Central Congregational Church, which was founded in JP nearly 160 years ago and built the church building at Seaverns and Elm Street, merged with the 8-year-old Hope Church, a progressive church that has long shared the worship space.

The merger came from “a real sense that God was putting us together,” said Hope Central’s interim pastor, Rev. Wendy Miller Olapade. The two congregations joined on Feb. 28 in a “holy union service…like a wedding,” she said.

The newly combined congregation has about 130 members. Miller Olapade was the interim pastor of Hope Church. Rev. Michael McSherry, the pastor at Central Congregational for the past four years, is moving on to another church, according to Miller Olapade. McSherry did not return a Gazette phone call for this article.

The church is well-known for hosting community arts and music events, which will continue and probably expand, including possible joint concert programming with the nearby St. John’s Episcopal Church.

“That’s part of the DNA of JP,” said Miller Olapade of the arts programming.

Other uses also will remain the same, including the Mosaic School preschool and the commuter parking lot across the street. The Hispanic Community Church of Boston will continue worshipping at the church as well.

Central Congregational had ongoing problems with building expenses and a shrinking congregation. Meanwhile, Hope Church had been growing.

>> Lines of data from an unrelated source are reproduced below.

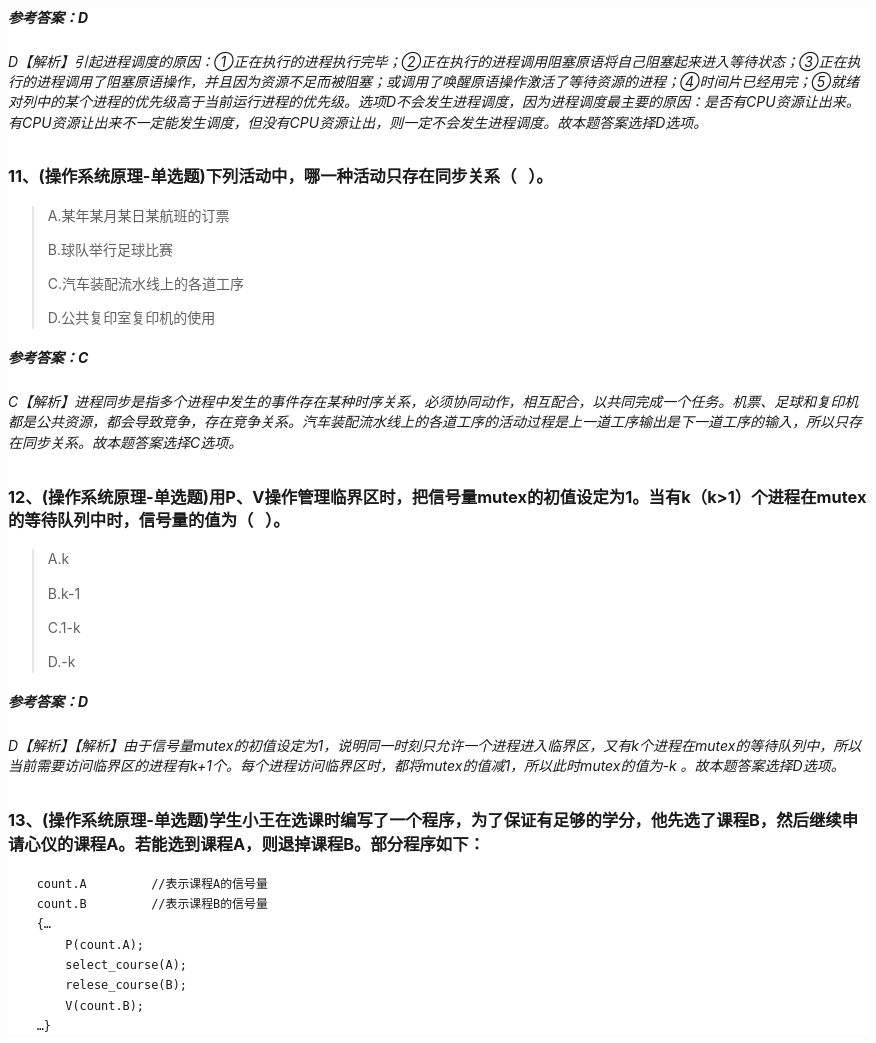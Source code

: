 ##### 参考答案：D

###### D【解析】引起进程调度的原因：①正在执行的进程执行完毕；②正在执行的进程调用阻塞原语将自己阻塞起来进入等待状态；③正在执行的进程调用了阻塞原语操作，并且因为资源不足而被阻塞；或调用了唤醒原语操作激活了等待资源的进程；④时间片已经用完；⑤就绪对列中的某个进程的优先级高于当前运行进程的优先级。选项D不会发生进程调度，因为进程调度最主要的原因：是否有CPU资源让出来。有CPU资源让出来不一定能发生调度，但没有CPU资源让出，则一定不会发生进程调度。故本题答案选择D选项。 ######

### 11、(操作系统原理-单选题)下列活动中，哪一种活动只存在同步关系（   ）。

>A.某年某月某日某航班的订票
>
>B.球队举行足球比赛
>
>C.汽车装配流水线上的各道工序
>
>D.公共复印室复印机的使用

##### 参考答案：C

###### C【解析】进程同步是指多个进程中发生的事件存在某种时序关系，必须协同动作，相互配合，以共同完成一个任务。机票、足球和复印机都是公共资源，都会导致竞争，存在竞争关系。汽车装配流水线上的各道工序的活动过程是上一道工序输出是下一道工序的输入，所以只存在同步关系。故本题答案选择C选项。 ######

### 12、(操作系统原理-单选题)用P、V操作管理临界区时，把信号量mutex的初值设定为1。当有k（k>1）个进程在mutex的等待队列中时，信号量的值为（   ）。

>A.k
>
>B.k-1
>
>C.1-k
>
>D.-k

##### 参考答案：D

###### D【解析】【解析】由于信号量mutex的初值设定为1，说明同一时刻只允许一个进程进入临界区，又有k个进程在mutex的等待队列中，所以当前需要访问临界区的进程有k+1个。每个进程访问临界区时，都将mutex的值减1，所以此时mutex的值为-k 。故本题答案选择D选项。 ######

### 13、(操作系统原理-单选题)学生小王在选课时编写了一个程序，为了保证有足够的学分，他先选了课程B，然后继续申请心仪的课程A。若能选到课程A，则退掉课程B。部分程序如下：

```
	count.A 		//表示课程A的信号量
	count.B 		//表示课程B的信号量
    {…
    	P(count.A);
    	select_course(A);
    	relese_course(B);
    	V(count.B);
    …}
```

“They had shrunk to the point they couldn’t do some of the exciting ministries they want to do,” said Miller Olapade of Central Congregational. “They were looking at their truth and realized they were ready to do something radical to continue to be an affirming, progressive church.”

“In my view, the Holy Spirit moved them to see the possibility of resurrection,” said Miller Olapade.

Maintaining the church building had been one of Central Congregational’s challenges, and Hope Church has never owned its own building before. Taking the leap “brought anxiety” to Hope Church, said Miller Olapade, adding that the building has some solid sources of income in the school and parking lot.

“We have a saying at Hope Church that we’ve been building the airplane while flying it,” she said.

Central Congregational, a United Church of Christ (UCC) affiliate, was founded in 1853. Its original church was at Centre Street and Greenough Avenue, where an apartment building now stands, according to the Jamaica Plain Historical Society. Central Congregational later moved to Seaverns Avenue, where its church building was later destroyed by fire. The current church is the one rebuilt after the fire in 1935.

Hope Church was founded in Roslindale in 2002 as an affiliate of the UCC and the Christian Church (Disciples of Christ) by Liz and Matthew Myer Boulton. Liz Myer Boulton is now ministering elsewhere, while Matthew Myer Boulton is teaching at Harvard Divinity School.

Hope Church moved to JP in 2004, when it first shared the church building with Central Congregational. Hope Church then returned to Roslindale, only to return to the Central Congregational space in recent years.

Hope Central will retain Hope Church’s founding principles of addressing “people who may have been hurt by the church” and being an “open and affirming congregation” for anyone, said Miller Olapade. She described the church as having a “funky, edgy, hip” approach and a “high-energy, modern style of worship.”

Hope Central is part of what is known as the “emerging church” movement. Miller Olapade described it as “based more in things bubbling up from the community” rather than a tradition-based approach of, “‘Here’s the way we always did it,’ and a big book of worship plopped down on people.”

Hope Central is still in the process of searching for a permanent pastor, which can take years. Miller Olapade has served as Hope’s interim pastor for about a year-and-a-half.